Permanent lifting magnets do not always deliver their rated capacity, as the actual holding force varies depending on the characteristics of the workpiece. Technicians must understand these factors in order to accurately determine a safe lifting capacity

Specifically, the actual lifting capacity is given by the relation:

Actual Lifting Capacity= T × F × M × Magnet Rated Capacity

Where:

• T: Factor based on material thickness (T – Thickness)
• F: Factor based on surface roughness / surface quality (F – Face roughness)
• M: Factor based on material quality / carbon content (M – Material quality)
• Magnet Rated Capacity: The maximum rated lifting capacity.

The above factors are given approximately by the following tables:

T – Thickness

The thinner the object is, the lower magnetic penetration can be achieved. This significantly reduces the actual holding force.

F – Face roughness

Roughness of the contact surface reduces the magnetic flux, leading to reduced holding force.

M – Material quality

Higher carbon content = poorer magnetic conductivity.

Basic rules:

• Small thickness = low performance
• Rough surface = reduced contact
• High-carbon material = lower magnetic permeability
• The three factors are multiplied — one poor characteristic can dramatically reduce the capacity.
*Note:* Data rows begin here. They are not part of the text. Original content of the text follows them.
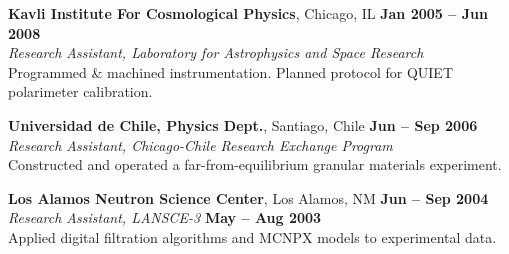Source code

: \documentclass[margin,line]{resume}
\begin{document}
\begin{resume}
    \textbf{Kavli Institute For Cosmological Physics}, Chicago, IL \hfill \textbf{Jan 2005 -- Jun 2008}\\
                \textsl{Research Assistant, Laboratory for Astrophysics and Space Research}\\
                Programmed \& machined instrumentation. Planned protocol for QUIET polarimeter calibration.

    \textbf{Universidad de Chile, Physics Dept.}, Santiago, Chile \hfill \textbf{Jun -- Sep 2006}\\
                \textsl{Research Assistant, Chicago-Chile Research Exchange Program}\\
                 Constructed and operated a far-from-equilibrium granular
                 materials experiment.

    \textbf{Los Alamos Neutron Science Center}, Los Alamos, NM \hfill \textbf{Jun -- Sep 2004}\\
                \textsl{Research Assistant, LANSCE-3} \hfill \textbf{May -- Aug 2003}\\
                Applied digital filtration algorithms and MCNPX models to experimental data.

\end{resume}
\end{document}
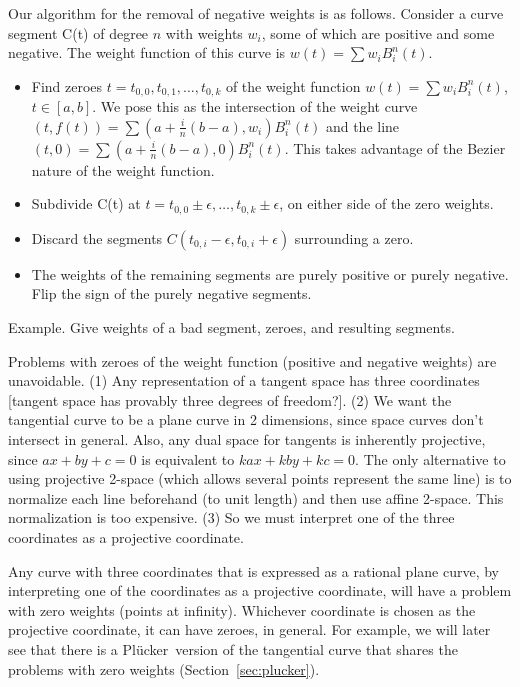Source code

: \documentclass[11pt]{article}
\newcommand{\plucker}{Pl\"{u}cker\ }
\begin{document}
Our algorithm for the removal of negative weights is as follows.
Consider a curve segment C(t) of degree $n$ with weights $w_i$,
some of which are positive and some negative.
The weight function of this curve is $w(t) = \sum w_i B_i^n(t)$.
%
\begin{itemize}
\item Find zeroes $t = t_{0,0},t_{0,1},\ldots,t_{0,k}$ of the weight function
	$w(t) = \sum w_i B_i^n(t)$, $t \in [a,b]$.
	We pose this as the intersection of the weight curve 
	$(t,f(t)) = \sum (a + \frac{i}{n} (b-a), w_i) B_i^n(t)$
	and the line $(t,0) = \sum (a + \frac{i}{n} (b-a), 0)B_i^n(t)$.
	This takes advantage of the Bezier nature of the weight function.
%
\item Subdivide C(t) at $t = t_{0,0} \pm \epsilon,\ldots,t_{0,k} \pm \epsilon$,
	on either side of the zero weights.
\item Discard the segments $C(t_{0,i}-\epsilon,t_{0,i}+\epsilon)$
	surrounding a zero.
\item The weights of the remaining segments are purely positive or
	purely negative.  Flip the sign of the purely negative segments.
\end{itemize}

\begin{example}
Example.
Give weights of a bad segment, zeroes, and resulting segments.
\end{example}

\begin{rmk}
Problems with zeroes of the weight function 
(positive and negative weights) are unavoidable.
(1) Any representation of a tangent space has three coordinates
[tangent space has provably three degrees of freedom?].
(2) We want the tangential curve to be a plane curve in 2 dimensions,
since space curves don't intersect in general.
Also, any dual space for tangents is inherently projective,
since $ax+by+c=0$ is equivalent to $kax+kby+kc=0$.
The only alternative to using projective 2-space (which allows
several points represent the same line) is to normalize each line beforehand
(to unit length) and then use affine 2-space.
This normalization is too expensive.
(3) So we must interpret one of the three coordinates as a projective coordinate.

Any curve with three coordinates that is expressed as a rational plane curve,
by interpreting one of the coordinates as a projective coordinate, will
have a problem with zero weights (points at infinity).
Whichever coordinate is chosen as the projective coordinate, 
it can have zeroes, in general.
For example, we will later see that there is a \plucker version of the 
tangential curve that shares the problems with zero weights
(Section~\ref{sec:plucker}).
\end{rmk}
 
\end{document}

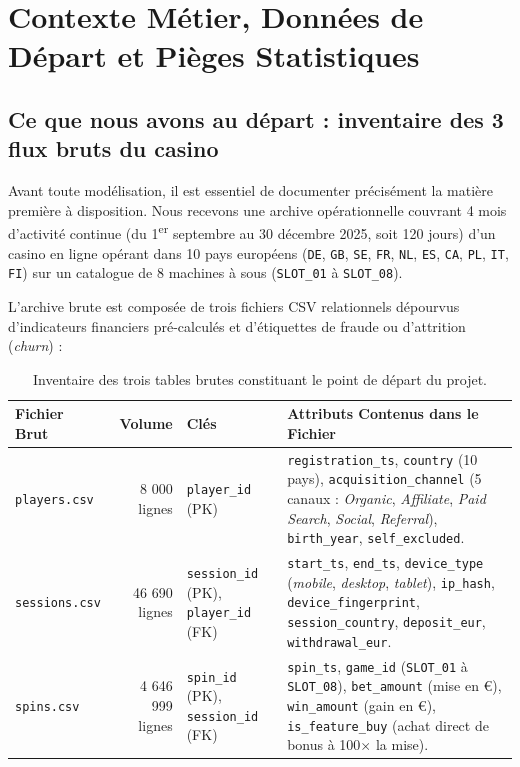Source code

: \documentclass[11pt,a4paper]{article}
\begin{document}
\tableofcontents
\newpage

\section{Contexte Métier, Données de Départ et Pièges Statistiques}

\subsection{Ce que nous avons au départ : inventaire des 3 flux bruts du casino}
Avant toute modélisation, il est essentiel de documenter précisément la matière première à disposition. Nous recevons une archive opérationnelle couvrant 4 mois d'activité continue (du 1\textsuperscript{er} septembre au 30 décembre 2025, soit 120 jours) d'un casino en ligne opérant dans 10 pays européens (\texttt{DE}, \texttt{GB}, \texttt{SE}, \texttt{FR}, \texttt{NL}, \texttt{ES}, \texttt{CA}, \texttt{PL}, \texttt{IT}, \texttt{FI}) sur un catalogue de 8 machines à sous (\texttt{SLOT\_01} à \texttt{SLOT\_08}).

L'archive brute est composée de trois fichiers CSV relationnels dépourvus d'indicateurs financiers pré-calculés et d'étiquettes de fraude ou d'attrition (\textit{churn}) :

\begin{table}[h!]
\centering
\small
\begin{tabularx}{\textwidth}{l r l X}
\toprule
\textbf{Fichier Brut} & \textbf{Volume} & \textbf{Clés} & \textbf{Attributs Contenus dans le Fichier} \\
\midrule
\texttt{players.csv} & 8 000 lignes & \texttt{player\_id} (PK) & \texttt{registration\_ts}, \texttt{country} (10 pays), \texttt{acquisition\_channel} (5 canaux : \textit{Organic}, \textit{Affiliate}, \textit{Paid Search}, \textit{Social}, \textit{Referral}), \texttt{birth\_year}, \texttt{self\_excluded}. \\
\addlinespace
\texttt{sessions.csv} & 46 690 lignes & \texttt{session\_id} (PK), \texttt{player\_id} (FK) & \texttt{start\_ts}, \texttt{end\_ts}, \texttt{device\_type} (\textit{mobile}, \textit{desktop}, \textit{tablet}), \texttt{ip\_hash}, \texttt{device\_fingerprint}, \texttt{session\_country}, \texttt{deposit\_eur}, \texttt{withdrawal\_eur}. \\
\addlinespace
\texttt{spins.csv} & 4 646 999 lignes & \texttt{spin\_id} (PK), \texttt{session\_id} (FK) & \texttt{spin\_ts}, \texttt{game\_id} (\texttt{SLOT\_01} à \texttt{SLOT\_08}), \texttt{bet\_amount} (mise en \euro), \texttt{win\_amount} (gain en \euro), \texttt{is\_feature\_buy} (achat direct de bonus à 100$\times$ la mise). \\
\bottomrule
\end{tabularx}
\caption{Inventaire des trois tables brutes constituant le point de départ du projet.}
\end{table}
\end{document}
Lifting magnets are manufactured with high safety factors, typically 3.0 to 3.5 times the stated lifting capacity. This means that the actual magnet force is multiple times the rated value. Nevertheless, this value should not be taken into account when selecting the magnet.

In addition, the geometry of the workpiece to be lifted also plays a decisive role in the magnet’s performance. Each model provides a different rated capacity for flat and for cylindrical surfaces. For round workpieces, the actual lifting capacity typically ranges at 40–60% of the rated value achieved on a flat square or rectangular workpiece. This parameter must always be checked.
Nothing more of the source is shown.